W przyszłym roku piloci Sił Powietrznych za sterami swoich maszyn spędzą łącznie nawet 46 tysięcy godzin. Wynika to z przyznanych im limitów paliwa. Najwięcej latać będą piloci transportowców, myśliwców F-16 oraz instruktorzy. Tak dobrze nie było od dawna. Jeszcze kilka lat temu tak zwany nalot nie przekraczał 30 tysięcy godzin.
Nalot to czas spędzony przez pilotów w powietrzu. Jeszcze siedem, osiem lat temu w Siłach Powietrznych nie przekraczał on 30 tysięcy godzin rocznie. Potem liczba ta z reguły rosła. W tym roku przyznany limit paliwa wystarczy na wylatanie blisko 44 tysięcy godzin. – Jak dotąd plan został wykonany w 98 procentach – wyjaśnia ppłk Goławski.

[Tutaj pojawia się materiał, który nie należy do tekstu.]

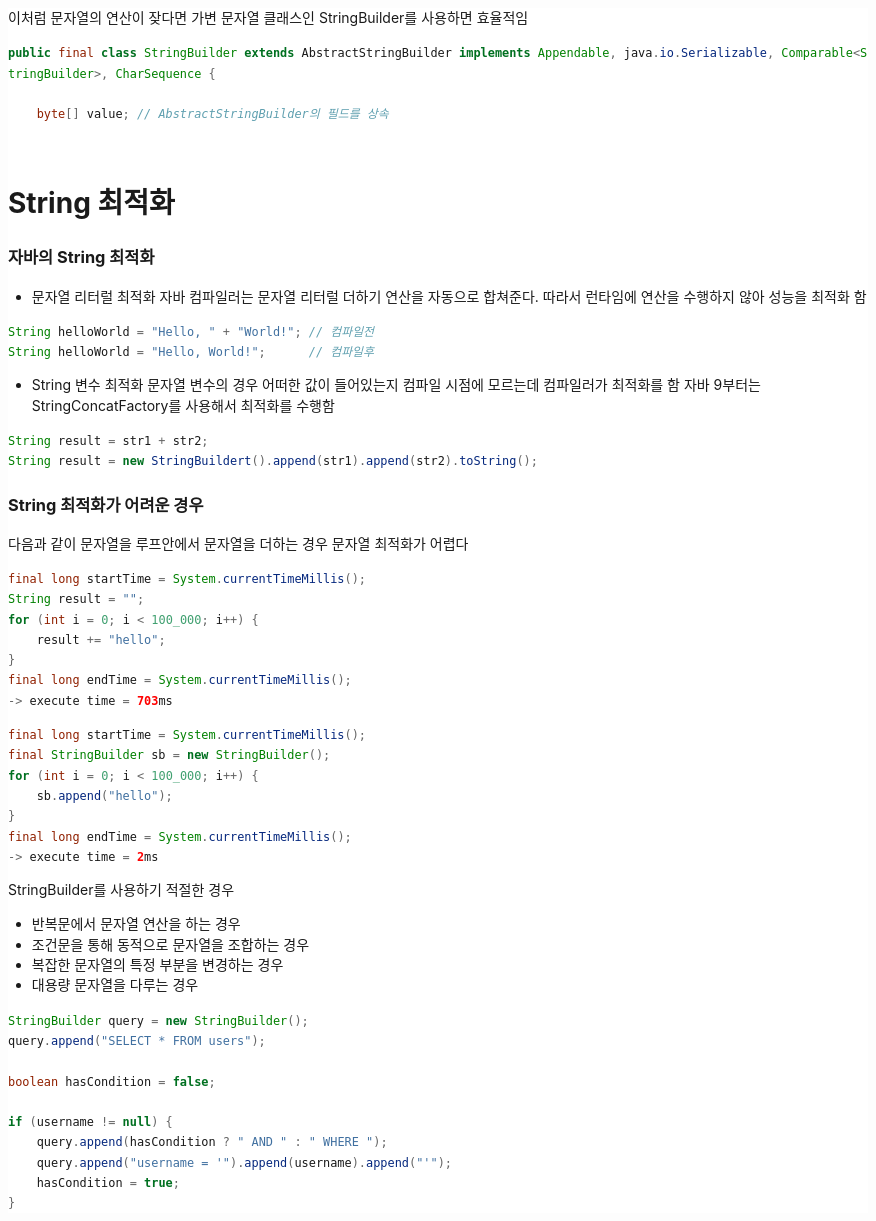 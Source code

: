 이처럼 문자열의 연산이 잦다면 가변 문자열 클래스인 StringBuilder를 사용하면 효율적임
```java
public final class StringBuilder extends AbstractStringBuilder implements Appendable, java.io.Serializable, Comparable<StringBuilder>, CharSequence {

	byte[] value; // AbstractStringBuilder의 필드를 상속
	
```


# String 최적화
### 자바의 String 최적화

- 문자열 리터럴 최적화
자바 컴파일러는 문자열 리터럴 더하기 연산을 자동으로 합쳐준다. 따라서 런타임에 연산을 수행하지 않아 성능을 최적화 함
```java
String helloWorld = "Hello, " + "World!"; // 컴파일전
String helloWorld = "Hello, World!";      // 컴파일후
```

- String 변수 최적화
문자열 변수의 경우 어떠한 값이 들어있는지 컴파일 시점에 모르는데 컴파일러가 최적화를 함
자바 9부터는 StringConcatFactory를 사용해서 최적화를 수행함
```java
String result = str1 + str2;
String result = new StringBuildert().append(str1).append(str2).toString();
```

### String 최적화가 어려운 경우
다음과 같이 문자열을 루프안에서 문자열을 더하는 경우 문자열 최적화가 어렵다
```java
final long startTime = System.currentTimeMillis();  
String result = "";  
for (int i = 0; i < 100_000; i++) {  
    result += "hello";  
}  
final long endTime = System.currentTimeMillis();
-> execute time = 703ms
```

```java
final long startTime = System.currentTimeMillis();  
final StringBuilder sb = new StringBuilder();  
for (int i = 0; i < 100_000; i++) {  
    sb.append("hello");  
}  
final long endTime = System.currentTimeMillis();
-> execute time = 2ms
```

StringBuilder를 사용하기 적절한 경우
- 반복문에서 문자열 연산을 하는 경우
- 조건문을 통해 동적으로 문자열을 조합하는 경우
- 복잡한 문자열의 특정 부분을 변경하는 경우
- 대용량 문자열을 다루는 경우
```java
StringBuilder query = new StringBuilder();
query.append("SELECT * FROM users");

boolean hasCondition = false;

if (username != null) {
    query.append(hasCondition ? " AND " : " WHERE ");
    query.append("username = '").append(username).append("'");
    hasCondition = true;
}
```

Przyszły rok może się okazać pod tym względem rekordowy. Zaplanowany limit wzrósł bowiem do 46 tysięcy godzin. Skąd decyzja o jego zwiększeniu? – Inspektorat Uzbrojenia kupuje nowe maszyny – samoloty CASA i Bryza, śmigłowce W-3. Część z nich otrzymamy w przyszłym roku – tłumaczy ppłk Goławski. – Mamy coraz więcej wyszkolonych pilotów F-16, dochodzą nowi lotnicy ze Szkoły Orląt w Dęblinie. Powinni oni spędzać jak najwięcej czasów w powietrzu – dodaje.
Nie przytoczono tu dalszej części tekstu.